Go through the records below and count every line containing "searchtype". Reply with the count alone.
───── Source material
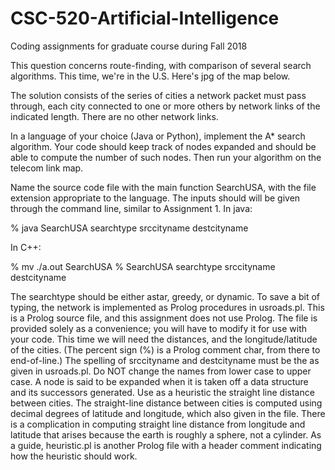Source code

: # CSC-520-Artificial-Intelligence
Coding assignments for graduate course during Fall 2018

This question concerns route-finding, with comparison of several search algorithms. This time, we're in the U.S. Here's jpg of the map below.

The solution consists of the series of cities a network packet must pass through, each city connected to one or more others by network links of the indicated length. There are no other network links.


In a language of your choice (Java or Python), implement the A* search algorithm. Your code should keep track of nodes expanded and should be able to compute the number of such nodes. Then run your algorithm on the telecom link map.

Name the source code file with the main function SearchUSA, with the file extension appropriate to the language.
The inputs should will be given through the command line, similar to Assignment 1.
In java:

% java SearchUSA searchtype srccityname destcityname

In C++:

% mv ./a.out SearchUSA
% SearchUSA searchtype srccityname destcityname

The searchtype should be either astar, greedy, or dynamic.
To save a bit of typing, the network is implemented as Prolog procedures in usroads.pl. This is a Prolog source file, and this assignment does not use Prolog. The file is provided solely as a convenience; you will have to modify it for use with your code. This time we will need the distances, and the longitude/latitude of the cities. (The percent sign (%) is a Prolog comment char, from there to end-of-line.)
The spelling of srccityname and destcityname must be the as given in usroads.pl. Do NOT change the names from lower case to upper case.
A node is said to be expanded when it is taken off a data structure and its successors generated.
Use as a heuristic the straight line distance between cities. The straight-line distance between cities is computed using decimal degrees of latitude and longitude, which also given in the file. There is a complication in computing straight line distance from longitude and latitude that arises because the earth is roughly a sphere, not a cylinder. As a guide, heuristic.pl is another Prolog file with a header comment indicating how the heuristic should work.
──────────
## Task answer
3